Task item » Please return, word for word, the line containing "## Tourist Trophy" and each line after it through the end of the data below, and nothing else.
─── Data extract ───
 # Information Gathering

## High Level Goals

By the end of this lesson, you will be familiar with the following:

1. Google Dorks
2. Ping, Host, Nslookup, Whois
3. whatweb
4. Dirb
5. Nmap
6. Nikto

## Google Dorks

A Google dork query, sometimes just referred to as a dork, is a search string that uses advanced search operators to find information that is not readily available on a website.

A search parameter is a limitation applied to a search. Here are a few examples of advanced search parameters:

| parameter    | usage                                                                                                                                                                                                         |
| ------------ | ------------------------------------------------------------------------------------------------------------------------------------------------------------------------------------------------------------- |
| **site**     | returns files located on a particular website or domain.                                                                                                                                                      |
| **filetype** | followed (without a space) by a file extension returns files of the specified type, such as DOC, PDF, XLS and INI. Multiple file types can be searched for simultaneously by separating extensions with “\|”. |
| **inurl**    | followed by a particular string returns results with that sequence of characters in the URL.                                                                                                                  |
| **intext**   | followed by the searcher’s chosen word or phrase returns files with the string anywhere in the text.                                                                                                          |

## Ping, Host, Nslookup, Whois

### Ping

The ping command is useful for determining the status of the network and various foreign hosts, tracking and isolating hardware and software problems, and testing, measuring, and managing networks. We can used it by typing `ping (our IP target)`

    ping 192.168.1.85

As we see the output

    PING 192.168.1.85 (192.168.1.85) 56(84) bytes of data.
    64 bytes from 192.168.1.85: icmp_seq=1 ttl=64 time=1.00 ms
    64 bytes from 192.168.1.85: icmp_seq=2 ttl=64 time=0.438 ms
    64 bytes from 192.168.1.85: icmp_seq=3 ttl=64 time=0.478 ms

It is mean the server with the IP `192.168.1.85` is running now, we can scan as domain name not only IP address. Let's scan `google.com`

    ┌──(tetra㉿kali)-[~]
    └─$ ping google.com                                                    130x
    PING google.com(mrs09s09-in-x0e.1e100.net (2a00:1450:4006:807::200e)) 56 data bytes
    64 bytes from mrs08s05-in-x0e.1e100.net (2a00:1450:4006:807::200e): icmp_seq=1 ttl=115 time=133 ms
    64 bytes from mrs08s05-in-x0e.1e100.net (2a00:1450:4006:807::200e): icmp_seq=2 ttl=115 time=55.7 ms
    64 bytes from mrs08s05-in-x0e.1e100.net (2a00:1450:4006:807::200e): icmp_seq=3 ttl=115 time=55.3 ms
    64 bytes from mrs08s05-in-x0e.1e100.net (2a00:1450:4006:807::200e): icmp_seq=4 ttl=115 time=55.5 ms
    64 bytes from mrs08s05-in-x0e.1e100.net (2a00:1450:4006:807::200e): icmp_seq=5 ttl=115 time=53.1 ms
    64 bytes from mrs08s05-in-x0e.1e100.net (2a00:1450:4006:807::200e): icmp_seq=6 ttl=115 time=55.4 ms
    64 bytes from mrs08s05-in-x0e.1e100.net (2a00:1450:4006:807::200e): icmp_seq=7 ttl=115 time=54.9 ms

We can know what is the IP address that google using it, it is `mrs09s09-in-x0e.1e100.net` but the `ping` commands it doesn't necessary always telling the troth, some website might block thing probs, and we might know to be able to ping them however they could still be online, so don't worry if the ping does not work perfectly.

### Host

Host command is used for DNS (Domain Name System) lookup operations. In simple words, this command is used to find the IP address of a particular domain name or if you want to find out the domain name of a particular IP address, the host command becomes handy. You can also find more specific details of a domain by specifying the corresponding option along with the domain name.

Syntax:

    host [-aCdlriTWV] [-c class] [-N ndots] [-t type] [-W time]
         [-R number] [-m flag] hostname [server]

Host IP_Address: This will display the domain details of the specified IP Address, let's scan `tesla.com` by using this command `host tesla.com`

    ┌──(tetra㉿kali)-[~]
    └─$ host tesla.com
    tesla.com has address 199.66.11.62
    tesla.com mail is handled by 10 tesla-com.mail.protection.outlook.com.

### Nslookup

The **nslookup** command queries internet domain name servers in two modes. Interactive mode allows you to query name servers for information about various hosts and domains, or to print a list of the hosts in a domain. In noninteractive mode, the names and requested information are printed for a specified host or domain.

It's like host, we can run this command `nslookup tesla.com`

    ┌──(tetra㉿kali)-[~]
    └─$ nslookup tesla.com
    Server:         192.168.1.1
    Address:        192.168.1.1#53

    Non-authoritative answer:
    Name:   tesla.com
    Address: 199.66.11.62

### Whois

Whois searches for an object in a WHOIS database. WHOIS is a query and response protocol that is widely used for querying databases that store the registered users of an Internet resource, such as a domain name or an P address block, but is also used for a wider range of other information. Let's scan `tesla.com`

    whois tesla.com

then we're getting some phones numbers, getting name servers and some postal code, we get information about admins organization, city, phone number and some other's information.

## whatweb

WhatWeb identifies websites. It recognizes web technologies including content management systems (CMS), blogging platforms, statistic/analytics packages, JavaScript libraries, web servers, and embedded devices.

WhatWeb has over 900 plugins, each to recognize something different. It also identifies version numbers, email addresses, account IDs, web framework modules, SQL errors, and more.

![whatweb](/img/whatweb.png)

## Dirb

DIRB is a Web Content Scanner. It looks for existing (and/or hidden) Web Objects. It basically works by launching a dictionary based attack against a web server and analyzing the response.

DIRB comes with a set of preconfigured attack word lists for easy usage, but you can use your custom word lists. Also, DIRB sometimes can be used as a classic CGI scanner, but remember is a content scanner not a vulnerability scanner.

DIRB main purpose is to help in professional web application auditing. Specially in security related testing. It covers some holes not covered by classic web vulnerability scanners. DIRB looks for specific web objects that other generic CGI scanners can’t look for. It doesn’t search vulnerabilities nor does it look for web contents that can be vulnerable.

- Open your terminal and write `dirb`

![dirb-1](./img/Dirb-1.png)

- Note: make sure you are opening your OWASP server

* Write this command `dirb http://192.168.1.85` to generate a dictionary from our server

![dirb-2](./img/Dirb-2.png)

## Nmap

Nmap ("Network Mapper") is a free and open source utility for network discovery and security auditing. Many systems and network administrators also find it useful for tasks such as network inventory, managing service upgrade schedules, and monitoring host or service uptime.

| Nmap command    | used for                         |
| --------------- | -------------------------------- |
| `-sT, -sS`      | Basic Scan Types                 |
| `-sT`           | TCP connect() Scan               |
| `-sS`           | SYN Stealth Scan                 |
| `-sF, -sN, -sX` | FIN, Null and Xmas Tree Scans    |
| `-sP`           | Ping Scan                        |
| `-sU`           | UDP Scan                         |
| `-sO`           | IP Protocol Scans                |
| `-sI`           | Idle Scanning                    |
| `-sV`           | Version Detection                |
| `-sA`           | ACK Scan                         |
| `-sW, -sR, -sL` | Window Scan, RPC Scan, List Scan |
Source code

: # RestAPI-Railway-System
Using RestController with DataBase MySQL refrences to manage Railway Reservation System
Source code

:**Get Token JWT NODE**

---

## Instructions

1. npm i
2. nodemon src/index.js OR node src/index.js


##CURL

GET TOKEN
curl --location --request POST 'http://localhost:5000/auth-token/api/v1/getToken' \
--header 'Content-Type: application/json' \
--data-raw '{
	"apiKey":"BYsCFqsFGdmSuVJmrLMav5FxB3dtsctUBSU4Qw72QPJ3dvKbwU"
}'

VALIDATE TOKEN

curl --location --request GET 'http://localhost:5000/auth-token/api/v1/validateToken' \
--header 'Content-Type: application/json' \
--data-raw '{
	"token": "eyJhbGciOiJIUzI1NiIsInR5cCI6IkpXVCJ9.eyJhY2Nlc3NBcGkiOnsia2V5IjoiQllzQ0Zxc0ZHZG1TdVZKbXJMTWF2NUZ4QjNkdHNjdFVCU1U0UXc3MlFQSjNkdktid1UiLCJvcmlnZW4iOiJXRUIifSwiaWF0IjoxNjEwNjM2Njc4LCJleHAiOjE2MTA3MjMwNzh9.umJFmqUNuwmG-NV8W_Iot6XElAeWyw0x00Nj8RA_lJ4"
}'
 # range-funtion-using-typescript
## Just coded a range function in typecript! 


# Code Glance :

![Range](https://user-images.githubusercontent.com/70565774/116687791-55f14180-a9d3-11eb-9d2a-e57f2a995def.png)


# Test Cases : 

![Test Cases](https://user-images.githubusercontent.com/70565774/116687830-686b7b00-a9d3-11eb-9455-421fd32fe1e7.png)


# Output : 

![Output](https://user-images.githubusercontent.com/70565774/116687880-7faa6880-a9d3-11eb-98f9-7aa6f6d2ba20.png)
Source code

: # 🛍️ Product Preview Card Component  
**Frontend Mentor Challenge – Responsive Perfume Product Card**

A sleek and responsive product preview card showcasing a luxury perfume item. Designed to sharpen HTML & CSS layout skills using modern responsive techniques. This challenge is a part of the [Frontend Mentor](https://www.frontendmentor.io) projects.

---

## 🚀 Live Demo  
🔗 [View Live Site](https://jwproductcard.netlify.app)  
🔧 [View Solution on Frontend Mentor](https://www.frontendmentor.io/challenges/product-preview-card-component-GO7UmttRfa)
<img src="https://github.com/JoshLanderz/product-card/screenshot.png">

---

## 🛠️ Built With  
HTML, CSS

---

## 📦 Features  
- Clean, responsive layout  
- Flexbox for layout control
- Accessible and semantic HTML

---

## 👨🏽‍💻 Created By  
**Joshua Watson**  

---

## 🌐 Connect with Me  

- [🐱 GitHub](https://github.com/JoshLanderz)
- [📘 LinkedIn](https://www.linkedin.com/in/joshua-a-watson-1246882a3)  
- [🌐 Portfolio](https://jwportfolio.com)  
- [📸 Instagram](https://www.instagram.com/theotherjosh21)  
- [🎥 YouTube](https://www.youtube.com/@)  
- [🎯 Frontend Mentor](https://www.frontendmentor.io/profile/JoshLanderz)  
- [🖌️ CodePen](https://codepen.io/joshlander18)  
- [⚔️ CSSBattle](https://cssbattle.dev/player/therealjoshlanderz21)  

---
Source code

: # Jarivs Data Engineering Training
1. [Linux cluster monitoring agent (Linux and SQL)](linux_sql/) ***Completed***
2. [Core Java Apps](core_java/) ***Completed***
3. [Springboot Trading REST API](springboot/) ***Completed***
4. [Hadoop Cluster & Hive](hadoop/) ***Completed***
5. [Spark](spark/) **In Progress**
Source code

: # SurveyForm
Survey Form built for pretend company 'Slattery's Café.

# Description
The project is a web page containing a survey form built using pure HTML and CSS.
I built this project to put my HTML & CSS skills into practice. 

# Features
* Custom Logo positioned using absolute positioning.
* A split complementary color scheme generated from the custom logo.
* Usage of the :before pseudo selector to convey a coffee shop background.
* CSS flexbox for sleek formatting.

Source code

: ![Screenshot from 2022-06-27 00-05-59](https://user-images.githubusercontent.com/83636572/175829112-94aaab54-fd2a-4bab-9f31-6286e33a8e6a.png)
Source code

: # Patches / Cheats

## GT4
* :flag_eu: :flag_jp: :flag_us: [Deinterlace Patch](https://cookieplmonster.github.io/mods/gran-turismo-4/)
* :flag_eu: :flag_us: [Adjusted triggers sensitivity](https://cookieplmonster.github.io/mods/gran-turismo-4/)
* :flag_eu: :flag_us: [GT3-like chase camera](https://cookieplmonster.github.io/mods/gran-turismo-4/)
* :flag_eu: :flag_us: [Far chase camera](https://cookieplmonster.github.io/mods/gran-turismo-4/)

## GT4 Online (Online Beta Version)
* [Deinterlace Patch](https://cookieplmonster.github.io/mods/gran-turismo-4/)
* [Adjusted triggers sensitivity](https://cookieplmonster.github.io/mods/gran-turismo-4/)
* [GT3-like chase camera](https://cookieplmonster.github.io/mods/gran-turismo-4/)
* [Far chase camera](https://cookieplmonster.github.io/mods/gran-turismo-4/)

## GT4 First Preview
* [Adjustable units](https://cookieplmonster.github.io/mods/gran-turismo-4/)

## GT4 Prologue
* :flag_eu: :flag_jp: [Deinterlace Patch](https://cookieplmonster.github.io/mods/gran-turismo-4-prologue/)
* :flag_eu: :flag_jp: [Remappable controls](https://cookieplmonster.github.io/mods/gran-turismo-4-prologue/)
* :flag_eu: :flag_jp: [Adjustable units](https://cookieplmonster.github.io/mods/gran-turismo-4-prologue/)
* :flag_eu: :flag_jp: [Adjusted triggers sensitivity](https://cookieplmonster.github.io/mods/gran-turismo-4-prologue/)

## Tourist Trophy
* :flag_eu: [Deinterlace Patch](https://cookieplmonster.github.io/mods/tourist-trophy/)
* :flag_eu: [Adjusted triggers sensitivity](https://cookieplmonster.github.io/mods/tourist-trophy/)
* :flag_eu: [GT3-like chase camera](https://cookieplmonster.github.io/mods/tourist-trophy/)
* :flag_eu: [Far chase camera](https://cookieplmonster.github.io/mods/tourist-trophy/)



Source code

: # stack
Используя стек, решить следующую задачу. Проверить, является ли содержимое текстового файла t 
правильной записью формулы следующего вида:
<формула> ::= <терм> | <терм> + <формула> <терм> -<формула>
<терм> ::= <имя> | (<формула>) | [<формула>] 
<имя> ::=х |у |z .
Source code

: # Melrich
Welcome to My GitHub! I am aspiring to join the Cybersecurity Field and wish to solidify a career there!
───
Exercise solution »
## Tourist Trophy
* :flag_eu: [Deinterlace Patch](https://cookieplmonster.github.io/mods/tourist-trophy/)
* :flag_eu: [Adjusted triggers sensitivity](https://cookieplmonster.github.io/mods/tourist-trophy/)
* :flag_eu: [GT3-like chase camera](https://cookieplmonster.github.io/mods/tourist-trophy/)
* :flag_eu: [Far chase camera](https://cookieplmonster.github.io/mods/tourist-trophy/)



Source code

: # stack
Используя стек, решить следующую задачу. Проверить, является ли содержимое текстового файла t 
правильной записью формулы следующего вида:
<формула> ::= <терм> | <терм> + <формула> <терм> -<формула>
<терм> ::= <имя> | (<формула>) | [<формула>] 
<имя> ::=х |у |z .
Source code

: # Melrich
Welcome to My GitHub! I am aspiring to join the Cybersecurity Field and wish to solidify a career there!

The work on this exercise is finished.